The RaidReview by Stuart Barr
Stars Iko Uwais, Joe Taslim, Doni Alamsyah, Yayan
Ruhian, Pierre Gruno, Tegar Setrya, Ray Sahetapy
,
Ananda George, Verdi Solaiman
Written by
Gareth Huw Evans
Certification UK 18 | Australia MA15+
Runtime 101 minutes
Directed by Gareth Huw Evans


Put on your crash helmets ladies and gentlemen, because Indonesian action film The Raid is coming. If you aren’t prepared, it will kick your teeth so far down your throat that getting a filling will require the services of a proctologist.

In the slums of Jakarta is a forbidding apartment block. A haven for drug dealers, junkies, gangsters and a few poor individuals with nowhere else to go. The building is wired with surveillance cameras and alarms, each floor guarded by lookouts. Lording over all is gang-lord Tama, safe behind an armour plated door on the 15th floor. The building is a virtual fortress.

That is until a SWAT team arrives to assist a cop in infiltrating the building, climbing to its apex, and capturing Tama with extreme prejudice. The team is heavily armed and trained. What resistance can the occupants of a slum offer up? Quite a bit as it turns out. The raid goes spectacularly off track very early on. The surviving SWAT officers find themselves trapped in 15 stories of pain, suffering and death, fighting for survival room by room against seemingly endless hordes of machete-wielding nutters.

The Raid’s star is Iko Uwais, playing a young rookie SWAT team member with awesome fight skills. An early dust up sees Uwais demolish about a dozen assailants in a tight corridor. Every part of his body seems to be lethal: feet, knees, elbows, hands, head. While Uwais moves with stunning grace, his fights never seem to be easy. You completely believe that this is a man fighting for his very life. He bleeds – a lot. It’s just as well Uwais is such an amazing fighter, because Tama’s chief enforcer, Mad Dog (as played by the diminutive Yayan Ruhian), is the most terrifying kick-arse bad guy since Bolo Yeung in Enter the Dragon. Mad Dog hates to use guns, preferring to beat opponents to death with his bare hands and his skills are amply demonstrated during the film.

The Raid wears its influences proudly. The plot is reminiscent of classic John Carpenter thrillers Assault on Precinct 13 and Escape from New York, the kinetic shoot-outs bring to mind Hong Kong heroic bloodshed in its John Woo heyday, but the martial arts on display are truly in their own class. Writer-director Evans, a Welshman who has made several films in Indonesia, has crafted a pulp masterpiece. His plot is lean and very, very mean. His characters express themselves through action – an early scene involving a hammer fully establishes Tama as a truly loathsome villain. Evans staging of action is intricate, innovative, and stylish whilst always serving to show off the incredible skills of his lead actors. Obvious wire work or CGI enhancement is avoided; in its place come bone-splintering fight scenes that flow like ballet, but feature wince-inducing use of blades and blunt instruments. Rivers of blood run down the corridors of the slum.
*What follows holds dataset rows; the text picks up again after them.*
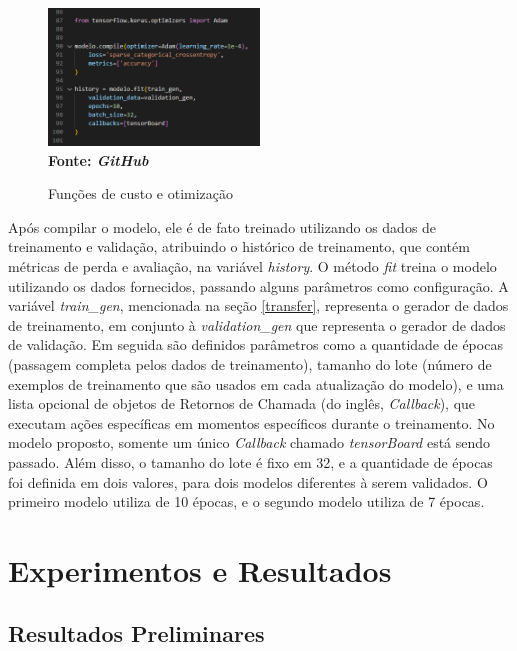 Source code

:\begin{figure}[ht]
 	\centering	
 	\caption[\hspace{0.1cm}Grade Computacional.]{Funções de custo e otimização}
 	\vspace{-0.4cm}
 	\includegraphics[width=0.5\textwidth]{figuras/training.png}
 	\captionsetup{justification=centering}
	\vspace{-0.2cm}
     \\\textbf{\footnotesize Fonte: \textit{GitHub}}
	\label{fig:training}
\end{figure}

Após compilar o modelo, ele é de fato treinado utilizando os dados de treinamento e validação, atribuindo o histórico de treinamento, que contém métricas de perda e avaliação, na variável \textit{history}. O método \textit{fit} treina o modelo utilizando os dados fornecidos, passando alguns parâmetros como configuração. A variável \textit{train\_gen}, mencionada na seção \ref{transfer}, representa o gerador de dados de treinamento, em conjunto à \textit{validation\_gen} que representa o gerador de dados de validação. Em seguida são definidos parâmetros como a quantidade de épocas (passagem completa pelos dados de treinamento), tamanho do lote (número de exemplos de treinamento que são usados em cada atualização do modelo), e uma lista opcional de objetos de Retornos de Chamada (do inglês, \textit{Callback}), que executam ações específicas em momentos específicos durante o treinamento. No modelo proposto, somente um único \textit{Callback} chamado \textit{tensorBoard} está sendo passado. Além disso, o tamanho do lote é fixo em 32, e a quantidade de épocas foi definida em dois valores, para dois modelos diferentes à serem validados. O primeiro modelo utiliza de 10 épocas, e o segundo modelo utiliza de 7 épocas.


\section{\esp Experimentos e Resultados} \label{results}

\subsection{\esp Resultados Preliminares} \label{prelim}

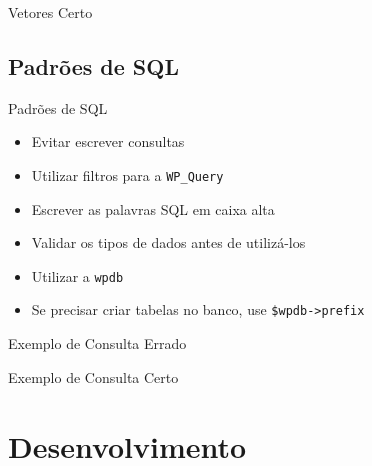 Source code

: \documentclass{beamer}
\begin{document}
\begin{frame}{Vetores}
  Certo
  
\end{frame}

\subsection{Padrões de SQL}

\begin{frame}{Padrões de SQL}
\begin{itemize}
  \pause \item Evitar escrever consultas
  \pause \item Utilizar filtros para a \texttt{WP\_Query}
  \pause \item Escrever as palavras SQL em caixa alta
  \pause \item Validar os tipos de dados antes de utilizá-los
  \pause \item Utilizar a \texttt{wpdb}
  \pause \item Se precisar criar tabelas no banco, use \texttt{\$wpdb->prefix}
\end{itemize}
\end{frame}

\begin{frame}{Exemplo de Consulta}
  Errado
  
\end{frame}

\begin{frame}{Exemplo de Consulta}
  Certo
  
\end{frame}

\section{Desenvolvimento}

\begin{frame}\end{frame}
\end{document}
The Raid is an action film, but like Assault on Precinct 13 in particular, it has an edge of horror. One stunningly suspenseful scene, in which Uwais tries to hide an injured colleague, could have been directed by Sam Raimi. The numerous ways in which people are despatched in the film have Jason Vorhees’ inventiveness. Bodies are shot, stabbed, chopped and broken, leading to audible gasps, winces and occasional awestruck laughter from the audience of jaded film journos I saw it with.

The Raid is both exhilarating and exhausting, and it is very much not for the squeamish. When the credits roll you will feel like you just spent a few minutes in the ring with Mike Tyson. The Raid is exceptional – easily the best martial arts film since Ong Bak, and a strong contender for action film of the year.

NOTE: at our screening we saw the international festival print. On release the film will feature a new score from Linkin Park’s Mike Shinoda. Apparently he was so impressed by the film he offered his services gratis. By all accounts this is the only change.